1955 American short film by Jules White

Gypped in the Penthouse is a 1955 short subject directed by Jules White starring American slapstick comedy team The Three Stooges (Moe Howard, Larry Fine and Shemp Howard). It is the 161st entry in the series released by Columbia Pictures starring the comedians, who released 190 shorts for the studio between 1934 and 1959.

==Plot==
At the Woman Haters Club, Larry and Shemp recount their respective encounters with a gold-digging woman, realizing belatedly that they have been duped by the same individual. Jane, the woman in question, manipulates Larry into an engagement before abandoning him upon encountering Moe, who presents her with a more substantial diamond ring. Meanwhile, Shemp finds himself unwittingly ensnared in Jane's web of deception after performing a charitable act, leading to a precarious situation with her husband, Moe.

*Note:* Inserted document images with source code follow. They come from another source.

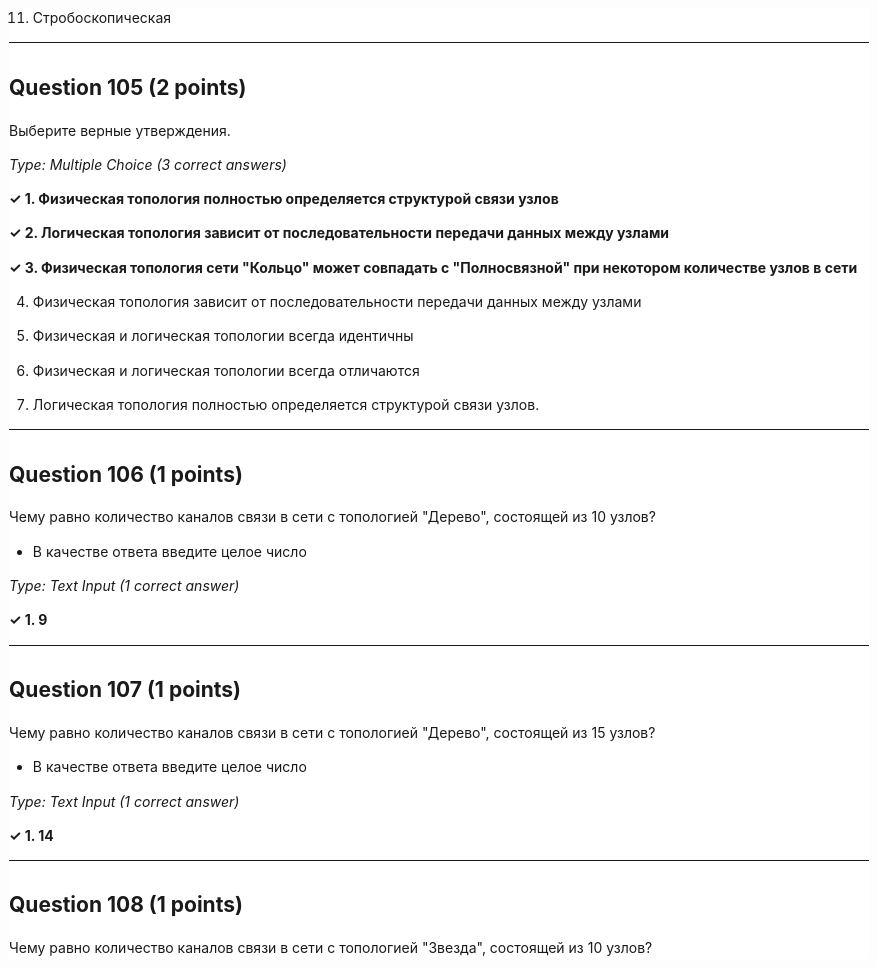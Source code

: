    11. Стробоскопическая

---

## Question 105 (2 points)

Выберите верные утверждения.

*Type: Multiple Choice (3 correct answers)*

**✓ 1. Физическая топология полностью определяется структурой связи узлов**

**✓ 2. Логическая топология зависит от последовательности передачи данных между узлами**

**✓ 3. Физическая топология сети "Кольцо" может совпадать с "Полносвязной" при некотором количестве узлов в сети**

   4. Физическая топология зависит от последовательности передачи данных между узлами

   5. Физическая и логическая топологии всегда идентичны

   6. Физическая и логическая топологии всегда отличаются

   7. Логическая топология полностью определяется структурой связи узлов.

---

## Question 106 (1 points)

Чему равно количество каналов связи в сети с топологией "Дерево", состоящей из 10 узлов?




 * В качестве ответа введите целое число

*Type: Text Input (1 correct answer)*

**✓ 1. 9**

---

## Question 107 (1 points)

Чему равно количество каналов связи в сети с топологией "Дерево", состоящей из 15 узлов?




 * В качестве ответа введите целое число

*Type: Text Input (1 correct answer)*

**✓ 1. 14**

---

## Question 108 (1 points)

Чему равно количество каналов связи в сети с топологией "Звезда", состоящей из 10 узлов?
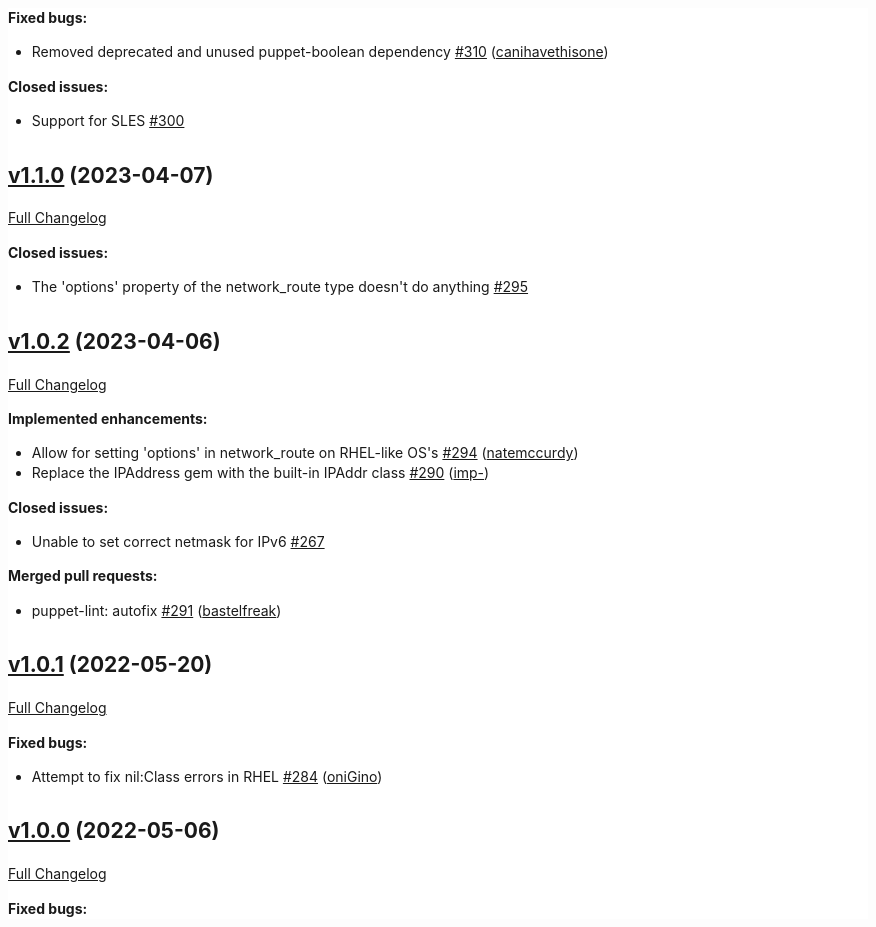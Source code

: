 **Fixed bugs:**

- Removed deprecated and unused puppet-boolean dependency [\#310](https://github.com/voxpupuli/puppet-network/pull/310) ([canihavethisone](https://github.com/canihavethisone))

**Closed issues:**

- Support for SLES [\#300](https://github.com/voxpupuli/puppet-network/issues/300)

## [v1.1.0](https://github.com/voxpupuli/puppet-network/tree/v1.1.0) (2023-04-07)

[Full Changelog](https://github.com/voxpupuli/puppet-network/compare/v1.0.2...v1.1.0)

**Closed issues:**

- The 'options' property of the network\_route type doesn't do anything [\#295](https://github.com/voxpupuli/puppet-network/issues/295)

## [v1.0.2](https://github.com/voxpupuli/puppet-network/tree/v1.0.2) (2023-04-06)

[Full Changelog](https://github.com/voxpupuli/puppet-network/compare/v1.0.1...v1.0.2)

**Implemented enhancements:**

- Allow for setting 'options' in network\_route on RHEL-like OS's [\#294](https://github.com/voxpupuli/puppet-network/pull/294) ([natemccurdy](https://github.com/natemccurdy))
- Replace the IPAddress gem with the built-in IPAddr class [\#290](https://github.com/voxpupuli/puppet-network/pull/290) ([imp-](https://github.com/imp-))

**Closed issues:**

- Unable to set correct netmask for IPv6 [\#267](https://github.com/voxpupuli/puppet-network/issues/267)

**Merged pull requests:**

- puppet-lint: autofix [\#291](https://github.com/voxpupuli/puppet-network/pull/291) ([bastelfreak](https://github.com/bastelfreak))

## [v1.0.1](https://github.com/voxpupuli/puppet-network/tree/v1.0.1) (2022-05-20)

[Full Changelog](https://github.com/voxpupuli/puppet-network/compare/v1.0.0...v1.0.1)

**Fixed bugs:**

- Attempt to fix nil:Class errors in RHEL [\#284](https://github.com/voxpupuli/puppet-network/pull/284) ([oniGino](https://github.com/oniGino))

## [v1.0.0](https://github.com/voxpupuli/puppet-network/tree/v1.0.0) (2022-05-06)

[Full Changelog](https://github.com/voxpupuli/puppet-network/compare/v0.10.1...v1.0.0)

**Fixed bugs:**
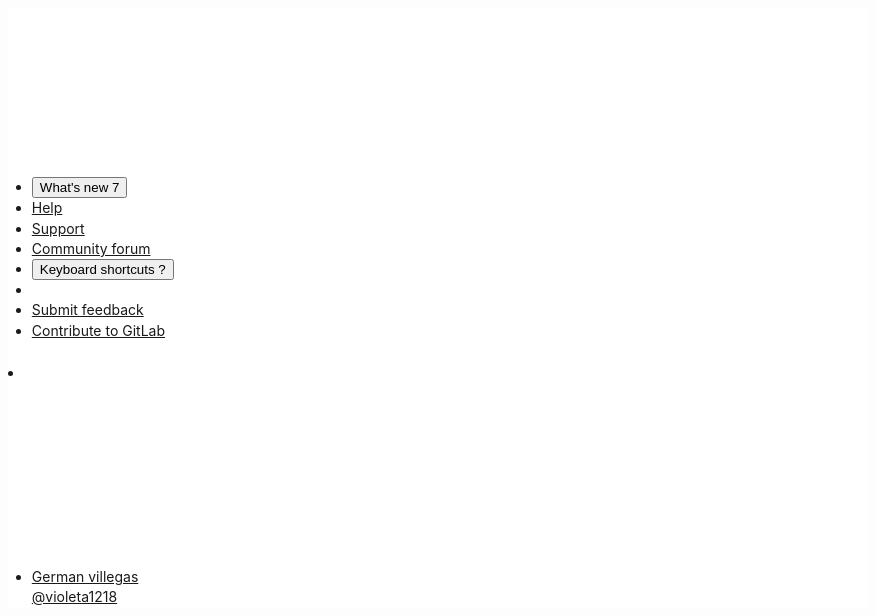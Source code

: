 <svg class="s16" data-testid="question-o-icon"><use href="/assets/icons-05c4d4d8f3cc1fe0f22064d47d6a57d254ff9686a08abb74993ade21581e46f8.svg#question-o"></use></svg>
<span class="notification-dot rounded-circle gl-absolute"></span>
<svg class="s16 caret-down" data-testid="chevron-down-icon"><use href="/assets/icons-05c4d4d8f3cc1fe0f22064d47d6a57d254ff9686a08abb74993ade21581e46f8.svg#chevron-down"></use></svg>
</a><div class="dropdown-menu dropdown-menu-right">
<ul>
<li>
<button class="gl-justify-content-space-between gl-align-items-center js-whats-new-trigger gl-display-flex!" type="button">
What&#39;s new
<span class="js-whats-new-notification-count gl-badge badge sm badge-dark badge-pill">
7
</span>
</button>
</li>

<li>
<a href="/help">Help</a>
</li>
<li>
<a href="https://about.gitlab.com/getting-help/">Support</a>
</li>
<li>
<a target="_blank" class="text-nowrap" rel="noopener noreferrer" data-track-event="click_forum" data-track-property="question_menu" href="https://forum.gitlab.com/">Community forum</a>

</li>
<li>
<button class="js-shortcuts-modal-trigger" type="button">
Keyboard shortcuts
<span aria-hidden="true" class="text-secondary float-right">?</span>
</button>
</li>
<li class="divider"></li>
<li>
<a href="https://about.gitlab.com/submit-feedback">Submit feedback</a>
</li>
<li>
<a target="_blank" class="text-nowrap" href="https://about.gitlab.com/contributing">Contribute to GitLab
</a>
</li>

</ul>

</div>
</li>
<li class="nav-item header-user js-nav-user-dropdown dropdown" data-qa-selector="user_menu" data-track-event="click_dropdown" data-track-label="profile_dropdown" data-track-value="">
<a class="header-user-dropdown-toggle" data-toggle="dropdown" href="/violeta1218"><img width="23" height="23" class="header-user-avatar qa-user-avatar lazy" alt="German villegas" data-src="https://secure.gravatar.com/avatar/45123d8818d2ddf886041a60be21cdc1?s=46&amp;d=identicon" src="data:image/gif;base64,R0lGODlhAQABAAAAACH5BAEKAAEALAAAAAABAAEAAAICTAEAOw==" />

<svg class="s16 caret-down" data-testid="chevron-down-icon"><use href="/assets/icons-05c4d4d8f3cc1fe0f22064d47d6a57d254ff9686a08abb74993ade21581e46f8.svg#chevron-down"></use></svg>
</a><div class="dropdown-menu dropdown-menu-right">
<ul>
<li class="current-user">
<a class="gl-line-height-20!" data-user="violeta1218" data-testid="user-profile-link" data-qa-selector="user_profile_link" href="/violeta1218"><div class="gl-font-weight-bold">
German villegas
</div>
@violeta1218
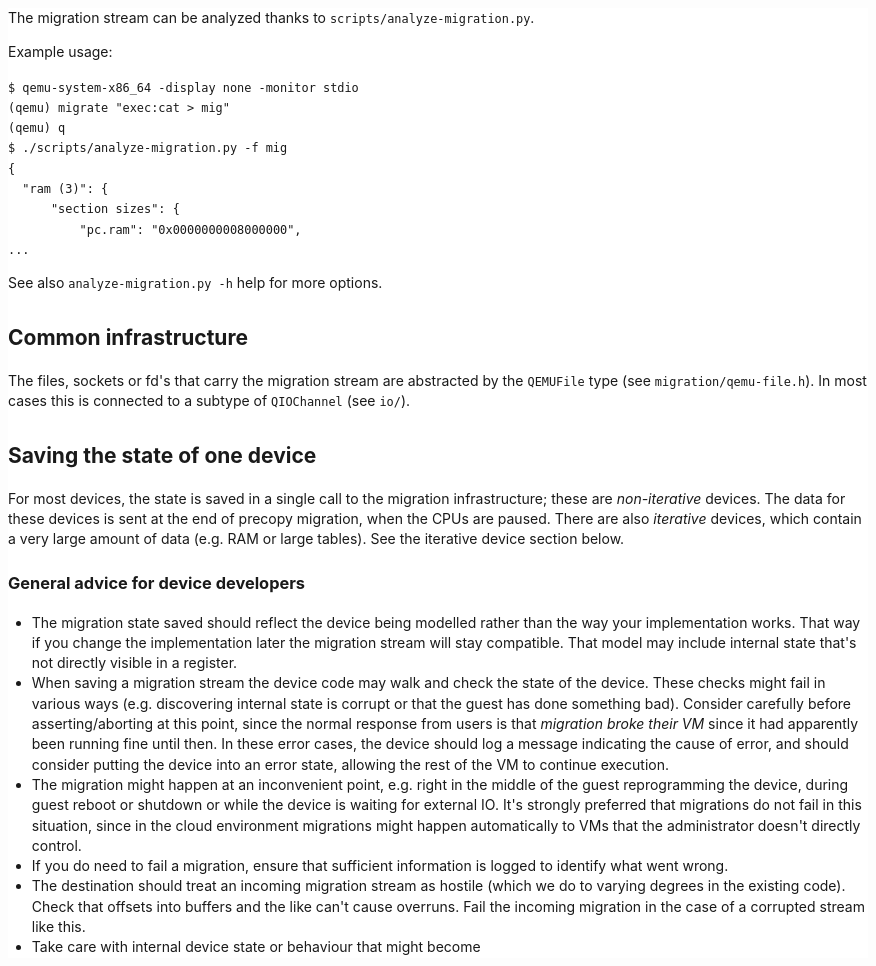 The migration stream can be analyzed thanks to
`scripts/analyze-migration.py`.

Example usage:

``` shell
$ qemu-system-x86_64 -display none -monitor stdio
(qemu) migrate "exec:cat > mig"
(qemu) q
$ ./scripts/analyze-migration.py -f mig
{
  "ram (3)": {
      "section sizes": {
          "pc.ram": "0x0000000008000000",
...
```

See also `analyze-migration.py -h` help for more options.

## Common infrastructure

The files, sockets or fd\'s that carry the migration stream are
abstracted by the `QEMUFile` type (see `migration/qemu-file.h`). In most
cases this is connected to a subtype of `QIOChannel` (see `io/`).

## Saving the state of one device

For most devices, the state is saved in a single call to the migration
infrastructure; these are *non-iterative* devices. The data for these
devices is sent at the end of precopy migration, when the CPUs are
paused. There are also *iterative* devices, which contain a very large
amount of data (e.g. RAM or large tables). See the iterative device
section below.

### General advice for device developers

-   The migration state saved should reflect the device being modelled
    rather than the way your implementation works. That way if you
    change the implementation later the migration stream will stay
    compatible. That model may include internal state that\'s not
    directly visible in a register.
-   When saving a migration stream the device code may walk and check
    the state of the device. These checks might fail in various ways
    (e.g. discovering internal state is corrupt or that the guest has
    done something bad). Consider carefully before asserting/aborting at
    this point, since the normal response from users is that *migration
    broke their VM* since it had apparently been running fine until
    then. In these error cases, the device should log a message
    indicating the cause of error, and should consider putting the
    device into an error state, allowing the rest of the VM to continue
    execution.
-   The migration might happen at an inconvenient point, e.g. right in
    the middle of the guest reprogramming the device, during guest
    reboot or shutdown or while the device is waiting for external IO.
    It\'s strongly preferred that migrations do not fail in this
    situation, since in the cloud environment migrations might happen
    automatically to VMs that the administrator doesn\'t directly
    control.
-   If you do need to fail a migration, ensure that sufficient
    information is logged to identify what went wrong.
-   The destination should treat an incoming migration stream as hostile
    (which we do to varying degrees in the existing code). Check that
    offsets into buffers and the like can\'t cause overruns. Fail the
    incoming migration in the case of a corrupted stream like this.
-   Take care with internal device state or behaviour that might become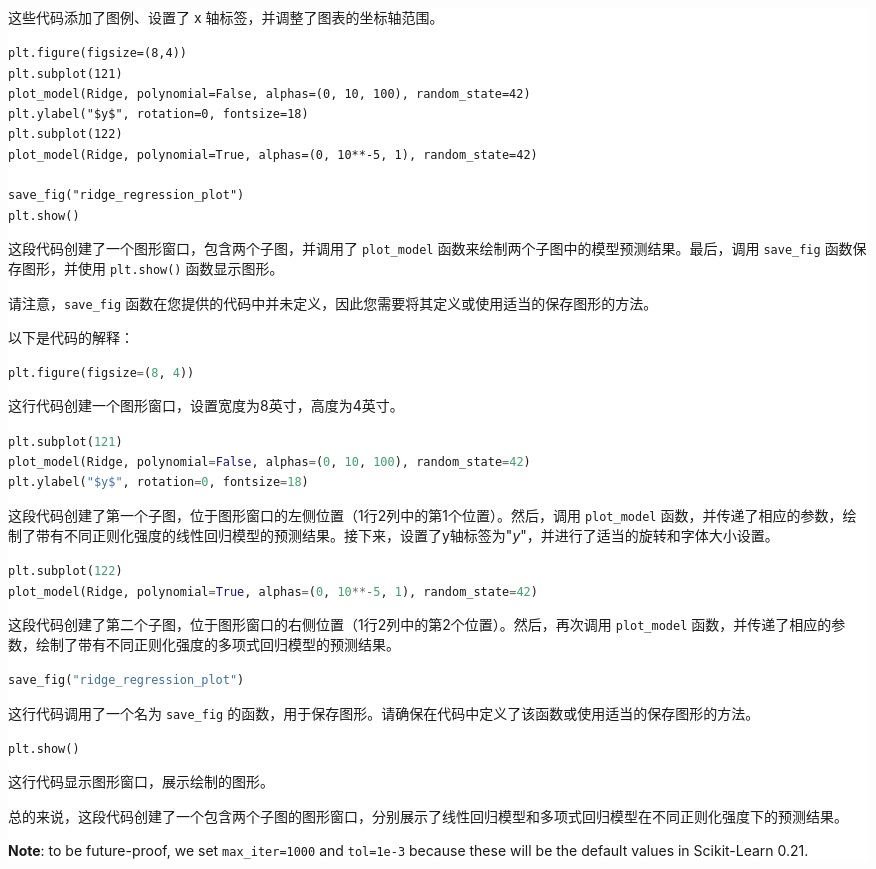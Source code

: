 这些代码添加了图例、设置了 x 轴标签，并调整了图表的坐标轴范围。



```
plt.figure(figsize=(8,4))
plt.subplot(121)
plot_model(Ridge, polynomial=False, alphas=(0, 10, 100), random_state=42)
plt.ylabel("$y$", rotation=0, fontsize=18)
plt.subplot(122)
plot_model(Ridge, polynomial=True, alphas=(0, 10**-5, 1), random_state=42)

save_fig("ridge_regression_plot")
plt.show()
```

这段代码创建了一个图形窗口，包含两个子图，并调用了 `plot_model` 函数来绘制两个子图中的模型预测结果。最后，调用 `save_fig` 函数保存图形，并使用 `plt.show()` 函数显示图形。

请注意，`save_fig` 函数在您提供的代码中并未定义，因此您需要将其定义或使用适当的保存图形的方法。

以下是代码的解释：

```python
plt.figure(figsize=(8, 4))
```

这行代码创建一个图形窗口，设置宽度为8英寸，高度为4英寸。

```python
plt.subplot(121)
plot_model(Ridge, polynomial=False, alphas=(0, 10, 100), random_state=42)
plt.ylabel("$y$", rotation=0, fontsize=18)
```

这段代码创建了第一个子图，位于图形窗口的左侧位置（1行2列中的第1个位置）。然后，调用 `plot_model` 函数，并传递了相应的参数，绘制了带有不同正则化强度的线性回归模型的预测结果。接下来，设置了y轴标签为"$y$"，并进行了适当的旋转和字体大小设置。

```python
plt.subplot(122)
plot_model(Ridge, polynomial=True, alphas=(0, 10**-5, 1), random_state=42)
```

这段代码创建了第二个子图，位于图形窗口的右侧位置（1行2列中的第2个位置）。然后，再次调用 `plot_model` 函数，并传递了相应的参数，绘制了带有不同正则化强度的多项式回归模型的预测结果。

```python
save_fig("ridge_regression_plot")
```

这行代码调用了一个名为 `save_fig` 的函数，用于保存图形。请确保在代码中定义了该函数或使用适当的保存图形的方法。

```python
plt.show()
```

这行代码显示图形窗口，展示绘制的图形。

总的来说，这段代码创建了一个包含两个子图的图形窗口，分别展示了线性回归模型和多项式回归模型在不同正则化强度下的预测结果。



**Note**: to be future-proof, we set `max_iter=1000` and `tol=1e-3` because these will be the default values in Scikit-Learn 0.21.
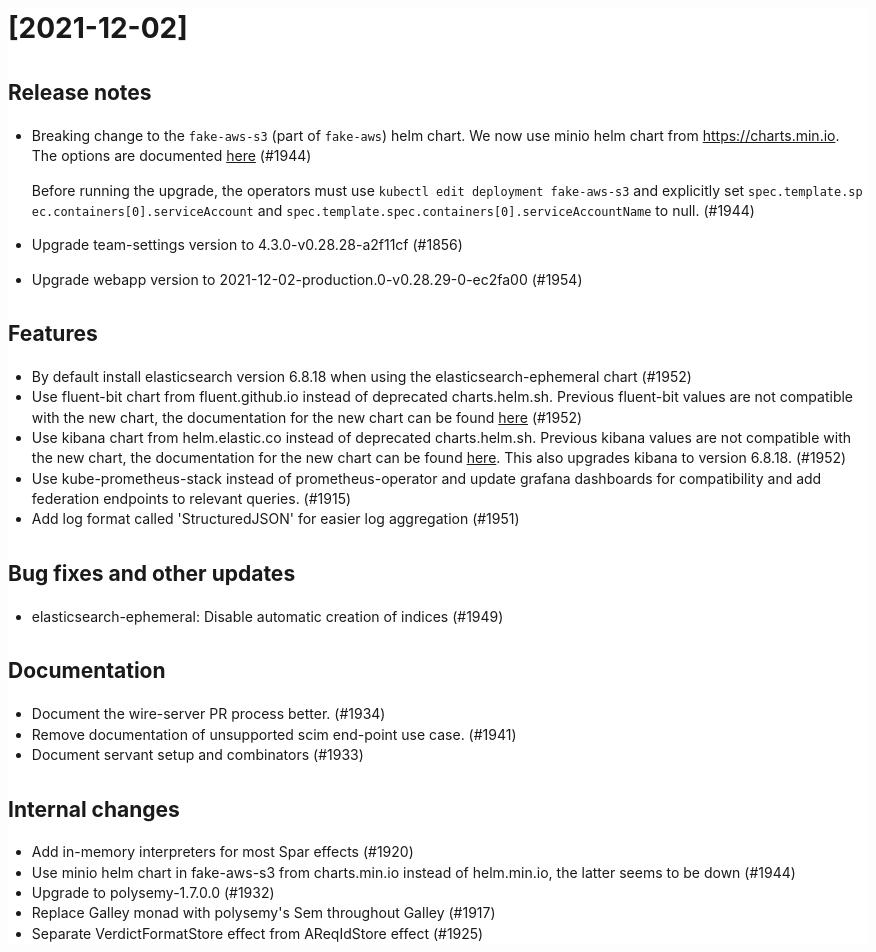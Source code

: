
# [2021-12-02]

## Release notes

* Breaking change to the `fake-aws-s3` (part of `fake-aws`) helm chart. We now use minio helm chart from https://charts.min.io. The options are documented [here](https://github.com/minio/minio/tree/master/helm/minio) (#1944)

  Before running the upgrade, the operators must use `kubectl edit deployment fake-aws-s3` and explicitly set `spec.template.spec.containers[0].serviceAccount` and `spec.template.spec.containers[0].serviceAccountName` to null. (#1944)
* Upgrade team-settings version to 4.3.0-v0.28.28-a2f11cf (#1856)
* Upgrade webapp version to 2021-12-02-production.0-v0.28.29-0-ec2fa00 (#1954)

## Features

* By default install elasticsearch version 6.8.18 when using the elasticsearch-ephemeral chart (#1952)
* Use fluent-bit chart from fluent.github.io instead of deprecated charts.helm.sh. Previous fluent-bit values are not compatible with the new chart, the documentation for the new chart can be found [here](https://github.com/fluent/helm-charts/tree/main/charts/fluent-bit) (#1952)
* Use kibana chart from helm.elastic.co instead of deprecated charts.helm.sh. Previous kibana values are not compatible with the new chart, the documentation for the new chart can be found [here](https://github.com/elastic/helm-charts/tree/main/kibana). This also upgrades kibana to version 6.8.18. (#1952)
* Use kube-prometheus-stack instead of prometheus-operator and update grafana dashboards for compatibility and add federation endpoints to relevant queries. (#1915)
* Add log format called 'StructuredJSON' for easier log aggregation (#1951)

## Bug fixes and other updates

* elasticsearch-ephemeral: Disable automatic creation of indices (#1949)

## Documentation

* Document the wire-server PR process better. (#1934)
* Remove documentation of unsupported scim end-point use case. (#1941)
* Document servant setup and combinators (#1933)

## Internal changes

* Add in-memory interpreters for most Spar effects (#1920)
* Use minio helm chart in fake-aws-s3 from charts.min.io instead of helm.min.io, the latter seems to be down (#1944)
* Upgrade to polysemy-1.7.0.0
   (#1932)
* Replace Galley monad with polysemy's Sem throughout Galley (#1917)
* Separate VerdictFormatStore effect from AReqIdStore effect (#1925)


[TLS ciphersuite]: https://hackage.haskell.org/package/tls-1.4.1/docs/src/Network-TLS-Extra-Cipher.html#ciphersuite_default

Following the exchange of their tales, the trio seeks solace in alcohol at the club. Their commiseration is interrupted by fellow member Charlie, who introduces Moe as the club's newest recruit. Both Larry and Shemp flee the club in dismay, only to coincidentally encounter Jane once more. In an act of revenge, they retaliate by sabotaging Jane's belongings and disrupting her peace, expressing their frustration at her deceitful actions.

==Cast==
- Shemp Howard as Shemp
- Larry Fine as Larry
- Moe Howard as Moe
- Jean Willes as Jane
- Emil Sitka as Charlie
- Al Thompson as Club Guest (uncredited)
- Harold Breen as Club Waiter (uncredited)

==Production==
Gypped in the Penthouse was filmed on July 19–21, 1954. Moe and Larry joined a club of the same name two decades previous in 1934's Woman Haters, the Stooges' first film for Columbia.

In their 24 years at Columbia Pictures, the Stooges were occasionally cast as separate characters. This always worked against the team, and author Jon Solomon concluded "when the writing divides them, they lose their comic dynamic."